Net Neutrality, Congress, and Obama: The Scuffle Continues
As reported on Wired, “The House of Representatives voted Friday to overturn net neutrality rules created by the FCC in December.” Obama said he will veto it.
Net Neutrality is complicated. It’s hard for some libertarians to figure out where to stand on it.
Here’s how I view it:
- It’s bad that the state helps cartelize industry.
- It’s bad that ISPs etc. probably have more market power than they otherwise would, and that there is less competition than there would be.
- But this is the state’s fault.
- Given it’s the state’s fault, should the state use its antitrust power/FTC power to block mergers or to break companies apart? I say no. You can’t trust the state that caused the problem in the first place to solve it by exercising unlibertarian and unconstitutional power and law.

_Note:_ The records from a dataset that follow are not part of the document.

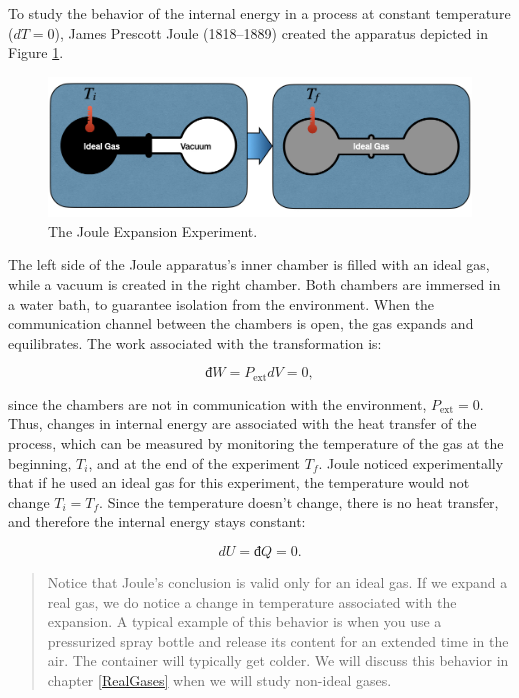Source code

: \documentclass[
  9pt,
]{extbook}
\theoremstyle{definition}
\theoremstyle{definition}
\theoremstyle{definition}
\theoremstyle{remark}
\begin{document}
To study the behavior of the internal energy in a process at constant temperature (\(dT=0\)), James Prescott Joule (1818--1889) created the apparatus depicted in Figure \ref{fig:FigJexp}.

\begin{figure}

{\centering \includegraphics[width=0.8\linewidth]{./img/OEP_Figures.006} 

}

\caption{The Joule Expansion Experiment.}\label{fig:FigJexp}
\end{figure}

The left side of the Joule apparatus's inner chamber is filled with an ideal gas, while a vacuum is created in the right chamber. Both chambers are immersed in a water bath, to guarantee isolation from the environment. When the communication channel between the chambers is open, the gas expands and equilibrates. The work associated with the transformation is:

\begin{equation}
  đ W=P_{\text{ext}}dV = 0,
  \label{eq:JexpW}
\end{equation}

since the chambers are not in communication with the environment, \(P_{\text{ext}}=0\). Thus, changes in internal energy are associated with the heat transfer of the process, which can be measured by monitoring the temperature of the gas at the beginning, \(T_i\), and at the end of the experiment \(T_f\). Joule noticed experimentally that if he used an ideal gas for this experiment, the temperature would not change \(T_i = T_f\). Since the temperature doesn't change, there is no heat transfer, and therefore the internal energy stays constant:

\begin{equation}
  dU = đ Q = 0.
  \label{eq:JexpQU}
\end{equation}

\begin{quote}
Notice that Joule's conclusion is valid only for an ideal gas. If we expand a real gas, we do notice a change in temperature associated with the expansion. A typical example of this behavior is when you use a pressurized spray bottle and release its content for an extended time in the air. The container will typically get colder. We will discuss this behavior in chapter \ref{RealGases} when we will study non-ideal gases.
\end{quote}
\end{document}
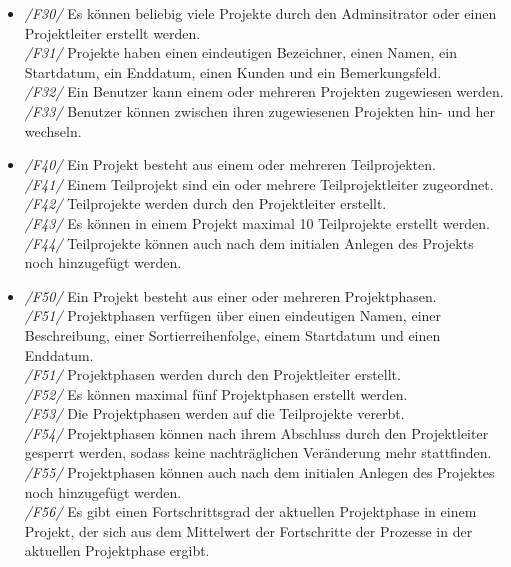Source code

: \begin{itemize}
    \item[] \emph{/F30/} Es können beliebig viele Projekte durch den Adminsitrator oder einen Projektleiter erstellt werden.
    \\\emph{/F31/} Projekte haben einen eindeutigen Bezeichner, einen Namen, ein Startdatum, ein Enddatum, einen Kunden und ein Bemerkungsfeld.
    \\\emph{/F32/} Ein Benutzer kann einem oder mehreren Projekten zugewiesen werden.
    \\\emph{/F33/} Benutzer können zwischen ihren zugewiesenen Projekten hin- und her wechseln. 
    \vspace{0.5cm}

    \item[] \emph{/F40/} Ein Projekt besteht aus einem oder mehreren Teilprojekten.
    \\\emph{/F41/} Einem Teilprojekt sind ein oder mehrere Teilprojektleiter zugeordnet.
    \\\emph{/F42/} Teilprojekte werden durch den Projektleiter erstellt.
    \\\emph{/F43/} Es können in einem Projekt maximal 10 Teilprojekte erstellt werden.
    \\\emph{/F44/} Teilprojekte können auch nach dem initialen Anlegen des Projekts noch hinzugefügt werden.
    \vspace{0.5cm}  

    \item[] \emph{/F50/} Ein Projekt besteht aus einer oder mehreren Projektphasen.
    \\\emph{/F51/} Projektphasen verfügen über einen eindeutigen Namen, einer Beschreibung, einer Sortierreihenfolge, einem Startdatum und einen Enddatum.
    \\\emph{/F51/} Projektphasen werden durch den Projektleiter erstellt.
    \\\emph{/F52/} Es können maximal fünf Projektphasen erstellt werden.
    \\\emph{/F53/} Die Projektphasen werden auf die Teilprojekte vererbt.
    \\\emph{/F54/} Projektphasen können nach ihrem Abschluss durch den Projektleiter gesperrt werden, sodass keine nachträglichen Veränderung mehr stattfinden. 
    \\\emph{/F55/} Projektphasen können auch nach dem initialen Anlegen des Projektes noch hinzugefügt 
    werden.
    \\\emph{/F56/} Es gibt einen Fortschrittsgrad der aktuellen Projektphase in einem Projekt, der sich aus dem Mittelwert der Fortschritte der Prozesse in der aktuellen Projektphase ergibt.
    \vspace{0.5cm} 


\end{itemize}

- Given the current regime of state-intervention-caused limited competition, should the FCC impose Net Neutrality rules? I say no. ((Here’s why: Against Net Neutrality; Net Neutrality Developments; Libertarian Take on Net Neutrality; see also Harvard’s Yochai Benkler on Net Neutrality and Innovation.))
- Given that the FCC did impose Net Neutrality rules, should Congress override them? I say a tepid yes.
- Given that Congress did the right thing, should Obama veto it? No.
- Will he anyway? Yes.
- Are we doomed? Yes. (Kidding. I hope.)